__Work order__: Exactly as they appear, output all of the records. Skip any images.

__Extracted entries__:

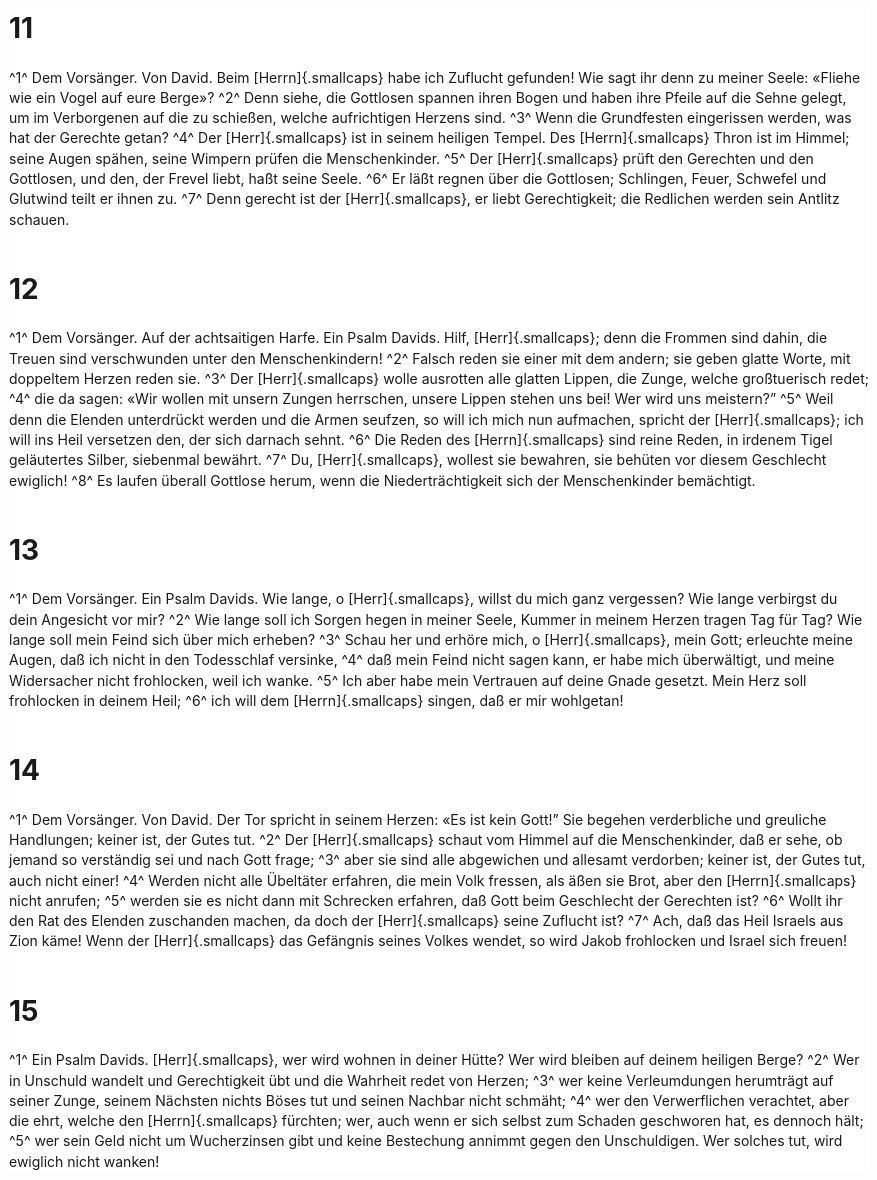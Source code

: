 # 11 
^1^ Dem Vorsänger. Von David. Beim [Herrn]{.smallcaps} habe ich Zuflucht gefunden! Wie sagt ihr denn zu meiner Seele: «Fliehe wie ein Vogel auf eure Berge»? ^2^ Denn siehe, die Gottlosen spannen ihren Bogen und haben ihre Pfeile auf die Sehne gelegt, um im Verborgenen auf die zu schießen, welche aufrichtigen Herzens sind. ^3^ Wenn die Grundfesten eingerissen werden, was hat der Gerechte getan? ^4^ Der [Herr]{.smallcaps} ist in seinem heiligen Tempel. Des [Herrn]{.smallcaps} Thron ist im Himmel; seine Augen spähen, seine Wimpern prüfen die Menschenkinder. ^5^ Der [Herr]{.smallcaps} prüft den Gerechten und den Gottlosen, und den, der Frevel liebt, haßt seine Seele. ^6^ Er läßt regnen über die Gottlosen; Schlingen, Feuer, Schwefel und Glutwind teilt er ihnen zu. ^7^ Denn gerecht ist der [Herr]{.smallcaps}, er liebt Gerechtigkeit; die Redlichen werden sein Antlitz schauen. 

# 12 
^1^ Dem Vorsänger. Auf der achtsaitigen Harfe. Ein Psalm Davids. Hilf, [Herr]{.smallcaps}; denn die Frommen sind dahin, die Treuen sind verschwunden unter den Menschenkindern! ^2^ Falsch reden sie einer mit dem andern; sie geben glatte Worte, mit doppeltem Herzen reden sie. ^3^ Der [Herr]{.smallcaps} wolle ausrotten alle glatten Lippen, die Zunge, welche großtuerisch redet; ^4^ die da sagen: «Wir wollen mit unsern Zungen herrschen, unsere Lippen stehen uns bei! Wer wird uns meistern?” ^5^ Weil denn die Elenden unterdrückt werden und die Armen seufzen, so will ich mich nun aufmachen, spricht der [Herr]{.smallcaps}; ich will ins Heil versetzen den, der sich darnach sehnt. ^6^ Die Reden des [Herrn]{.smallcaps} sind reine Reden, in irdenem Tigel geläutertes Silber, siebenmal bewährt. ^7^ Du, [Herr]{.smallcaps}, wollest sie bewahren, sie behüten vor diesem Geschlecht ewiglich! ^8^ Es laufen überall Gottlose herum, wenn die Niederträchtigkeit sich der Menschenkinder bemächtigt. 

# 13 
^1^ Dem Vorsänger. Ein Psalm Davids. Wie lange, o [Herr]{.smallcaps}, willst du mich ganz vergessen? Wie lange verbirgst du dein Angesicht vor mir? ^2^ Wie lange soll ich Sorgen hegen in meiner Seele, Kummer in meinem Herzen tragen Tag für Tag? Wie lange soll mein Feind sich über mich erheben? ^3^ Schau her und erhöre mich, o [Herr]{.smallcaps}, mein Gott; erleuchte meine Augen, daß ich nicht in den Todesschlaf versinke, ^4^ daß mein Feind nicht sagen kann, er habe mich überwältigt, und meine Widersacher nicht frohlocken, weil ich wanke. ^5^ Ich aber habe mein Vertrauen auf deine Gnade gesetzt. Mein Herz soll frohlocken in deinem Heil; ^6^ ich will dem [Herrn]{.smallcaps} singen, daß er mir wohlgetan! 

# 14 
^1^ Dem Vorsänger. Von David. Der Tor spricht in seinem Herzen: «Es ist kein Gott!” Sie begehen verderbliche und greuliche Handlungen; keiner ist, der Gutes tut. ^2^ Der [Herr]{.smallcaps} schaut vom Himmel auf die Menschenkinder, daß er sehe, ob jemand so verständig sei und nach Gott frage; ^3^ aber sie sind alle abgewichen und allesamt verdorben; keiner ist, der Gutes tut, auch nicht einer! ^4^ Werden nicht alle Übeltäter erfahren, die mein Volk fressen, als äßen sie Brot, aber den [Herrn]{.smallcaps} nicht anrufen; ^5^ werden sie es nicht dann mit Schrecken erfahren, daß Gott beim Geschlecht der Gerechten ist? ^6^ Wollt ihr den Rat des Elenden zuschanden machen, da doch der [Herr]{.smallcaps} seine Zuflucht ist? ^7^ Ach, daß das Heil Israels aus Zion käme! Wenn der [Herr]{.smallcaps} das Gefängnis seines Volkes wendet, so wird Jakob frohlocken und Israel sich freuen! 

# 15 
^1^ Ein Psalm Davids. [Herr]{.smallcaps}, wer wird wohnen in deiner Hütte? Wer wird bleiben auf deinem heiligen Berge? ^2^ Wer in Unschuld wandelt und Gerechtigkeit übt und die Wahrheit redet von Herzen; ^3^ wer keine Verleumdungen herumträgt auf seiner Zunge, seinem Nächsten nichts Böses tut und seinen Nachbar nicht schmäht; ^4^ wer den Verwerflichen verachtet, aber die ehrt, welche den [Herrn]{.smallcaps} fürchten; wer, auch wenn er sich selbst zum Schaden geschworen hat, es dennoch hält; ^5^ wer sein Geld nicht um Wucherzinsen gibt und keine Bestechung annimmt gegen den Unschuldigen. Wer solches tut, wird ewiglich nicht wanken!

__Task output__:
Source code

: # 11 
^1^ Dem Vorsänger. Von David. Beim [Herrn]{.smallcaps} habe ich Zuflucht gefunden! Wie sagt ihr denn zu meiner Seele: «Fliehe wie ein Vogel auf eure Berge»? ^2^ Denn siehe, die Gottlosen spannen ihren Bogen und haben ihre Pfeile auf die Sehne gelegt, um im Verborgenen auf die zu schießen, welche aufrichtigen Herzens sind. ^3^ Wenn die Grundfesten eingerissen werden, was hat der Gerechte getan? ^4^ Der [Herr]{.smallcaps} ist in seinem heiligen Tempel. Des [Herrn]{.smallcaps} Thron ist im Himmel; seine Augen spähen, seine Wimpern prüfen die Menschenkinder. ^5^ Der [Herr]{.smallcaps} prüft den Gerechten und den Gottlosen, und den, der Frevel liebt, haßt seine Seele. ^6^ Er läßt regnen über die Gottlosen; Schlingen, Feuer, Schwefel und Glutwind teilt er ihnen zu. ^7^ Denn gerecht ist der [Herr]{.smallcaps}, er liebt Gerechtigkeit; die Redlichen werden sein Antlitz schauen. 

# 12 
^1^ Dem Vorsänger. Auf der achtsaitigen Harfe. Ein Psalm Davids. Hilf, [Herr]{.smallcaps}; denn die Frommen sind dahin, die Treuen sind verschwunden unter den Menschenkindern! ^2^ Falsch reden sie einer mit dem andern; sie geben glatte Worte, mit doppeltem Herzen reden sie. ^3^ Der [Herr]{.smallcaps} wolle ausrotten alle glatten Lippen, die Zunge, welche großtuerisch redet; ^4^ die da sagen: «Wir wollen mit unsern Zungen herrschen, unsere Lippen stehen uns bei! Wer wird uns meistern?” ^5^ Weil denn die Elenden unterdrückt werden und die Armen seufzen, so will ich mich nun aufmachen, spricht der [Herr]{.smallcaps}; ich will ins Heil versetzen den, der sich darnach sehnt. ^6^ Die Reden des [Herrn]{.smallcaps} sind reine Reden, in irdenem Tigel geläutertes Silber, siebenmal bewährt. ^7^ Du, [Herr]{.smallcaps}, wollest sie bewahren, sie behüten vor diesem Geschlecht ewiglich! ^8^ Es laufen überall Gottlose herum, wenn die Niederträchtigkeit sich der Menschenkinder bemächtigt. 

# 13 
^1^ Dem Vorsänger. Ein Psalm Davids. Wie lange, o [Herr]{.smallcaps}, willst du mich ganz vergessen? Wie lange verbirgst du dein Angesicht vor mir? ^2^ Wie lange soll ich Sorgen hegen in meiner Seele, Kummer in meinem Herzen tragen Tag für Tag? Wie lange soll mein Feind sich über mich erheben? ^3^ Schau her und erhöre mich, o [Herr]{.smallcaps}, mein Gott; erleuchte meine Augen, daß ich nicht in den Todesschlaf versinke, ^4^ daß mein Feind nicht sagen kann, er habe mich überwältigt, und meine Widersacher nicht frohlocken, weil ich wanke. ^5^ Ich aber habe mein Vertrauen auf deine Gnade gesetzt. Mein Herz soll frohlocken in deinem Heil; ^6^ ich will dem [Herrn]{.smallcaps} singen, daß er mir wohlgetan! 

# 14 
^1^ Dem Vorsänger. Von David. Der Tor spricht in seinem Herzen: «Es ist kein Gott!” Sie begehen verderbliche und greuliche Handlungen; keiner ist, der Gutes tut. ^2^ Der [Herr]{.smallcaps} schaut vom Himmel auf die Menschenkinder, daß er sehe, ob jemand so verständig sei und nach Gott frage; ^3^ aber sie sind alle abgewichen und allesamt verdorben; keiner ist, der Gutes tut, auch nicht einer! ^4^ Werden nicht alle Übeltäter erfahren, die mein Volk fressen, als äßen sie Brot, aber den [Herrn]{.smallcaps} nicht anrufen; ^5^ werden sie es nicht dann mit Schrecken erfahren, daß Gott beim Geschlecht der Gerechten ist? ^6^ Wollt ihr den Rat des Elenden zuschanden machen, da doch der [Herr]{.smallcaps} seine Zuflucht ist? ^7^ Ach, daß das Heil Israels aus Zion käme! Wenn der [Herr]{.smallcaps} das Gefängnis seines Volkes wendet, so wird Jakob frohlocken und Israel sich freuen! 

# 15 
^1^ Ein Psalm Davids. [Herr]{.smallcaps}, wer wird wohnen in deiner Hütte? Wer wird bleiben auf deinem heiligen Berge? ^2^ Wer in Unschuld wandelt und Gerechtigkeit übt und die Wahrheit redet von Herzen; ^3^ wer keine Verleumdungen herumträgt auf seiner Zunge, seinem Nächsten nichts Böses tut und seinen Nachbar nicht schmäht; ^4^ wer den Verwerflichen verachtet, aber die ehrt, welche den [Herrn]{.smallcaps} fürchten; wer, auch wenn er sich selbst zum Schaden geschworen hat, es dennoch hält; ^5^ wer sein Geld nicht um Wucherzinsen gibt und keine Bestechung annimmt gegen den Unschuldigen. Wer solches tut, wird ewiglich nicht wanken!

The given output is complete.